[RECORDS PROVIDED]
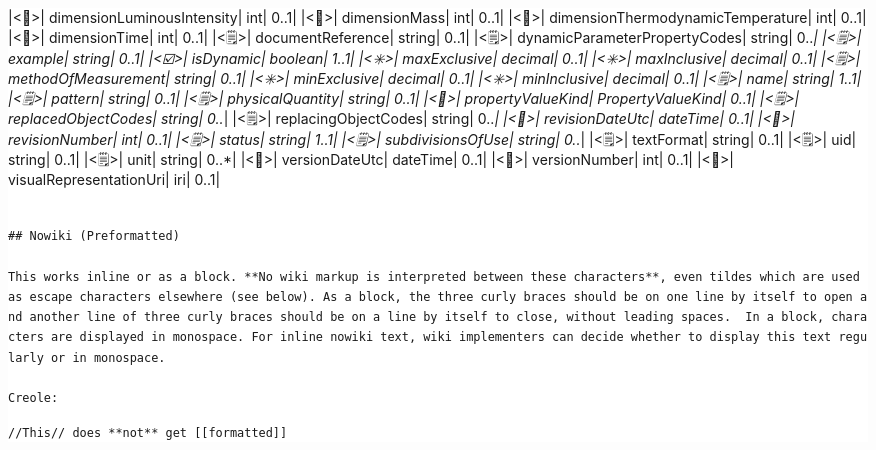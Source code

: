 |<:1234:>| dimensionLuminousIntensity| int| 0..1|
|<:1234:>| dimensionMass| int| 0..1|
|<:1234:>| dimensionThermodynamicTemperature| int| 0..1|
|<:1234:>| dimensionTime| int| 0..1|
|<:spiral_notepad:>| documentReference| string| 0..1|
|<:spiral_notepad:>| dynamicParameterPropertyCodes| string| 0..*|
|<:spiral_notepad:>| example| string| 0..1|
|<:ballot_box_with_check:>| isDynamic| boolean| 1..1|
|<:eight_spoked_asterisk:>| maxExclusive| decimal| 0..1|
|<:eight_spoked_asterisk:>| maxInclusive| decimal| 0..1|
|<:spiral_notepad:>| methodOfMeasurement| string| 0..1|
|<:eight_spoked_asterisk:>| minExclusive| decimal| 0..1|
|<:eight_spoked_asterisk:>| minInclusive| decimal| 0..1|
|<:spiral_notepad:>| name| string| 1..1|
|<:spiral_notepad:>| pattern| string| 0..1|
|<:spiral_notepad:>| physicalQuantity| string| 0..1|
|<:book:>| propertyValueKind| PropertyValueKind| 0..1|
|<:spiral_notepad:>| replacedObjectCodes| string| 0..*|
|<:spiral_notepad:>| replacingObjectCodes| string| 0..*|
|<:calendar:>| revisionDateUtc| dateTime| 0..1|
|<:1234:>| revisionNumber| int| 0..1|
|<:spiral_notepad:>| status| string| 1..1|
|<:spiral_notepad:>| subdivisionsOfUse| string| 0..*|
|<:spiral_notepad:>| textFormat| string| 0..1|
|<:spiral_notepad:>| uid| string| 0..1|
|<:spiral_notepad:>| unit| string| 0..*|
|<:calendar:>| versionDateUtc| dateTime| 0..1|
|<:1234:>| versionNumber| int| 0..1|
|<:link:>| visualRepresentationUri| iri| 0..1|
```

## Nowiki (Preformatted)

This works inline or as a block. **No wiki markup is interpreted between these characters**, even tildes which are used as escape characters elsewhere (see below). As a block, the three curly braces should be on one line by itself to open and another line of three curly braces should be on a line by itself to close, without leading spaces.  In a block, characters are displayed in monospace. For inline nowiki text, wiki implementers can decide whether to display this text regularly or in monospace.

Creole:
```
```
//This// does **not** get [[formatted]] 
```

[TASK GOAL]
From the entries above, print the lines beginning at the one with "dimensionMass| int| 0..1|" and stopping after the one with "minExclusive| decimal| 0..1|", exactly as written and with nothing else.

[FINISHED EXERCISE]
|<:1234:>| dimensionMass| int| 0..1|
|<:1234:>| dimensionThermodynamicTemperature| int| 0..1|
|<:1234:>| dimensionTime| int| 0..1|
|<:spiral_notepad:>| documentReference| string| 0..1|
|<:spiral_notepad:>| dynamicParameterPropertyCodes| string| 0..*|
|<:spiral_notepad:>| example| string| 0..1|
|<:ballot_box_with_check:>| isDynamic| boolean| 1..1|
|<:eight_spoked_asterisk:>| maxExclusive| decimal| 0..1|
|<:eight_spoked_asterisk:>| maxInclusive| decimal| 0..1|
|<:spiral_notepad:>| methodOfMeasurement| string| 0..1|
|<:eight_spoked_asterisk:>| minExclusive| decimal| 0..1|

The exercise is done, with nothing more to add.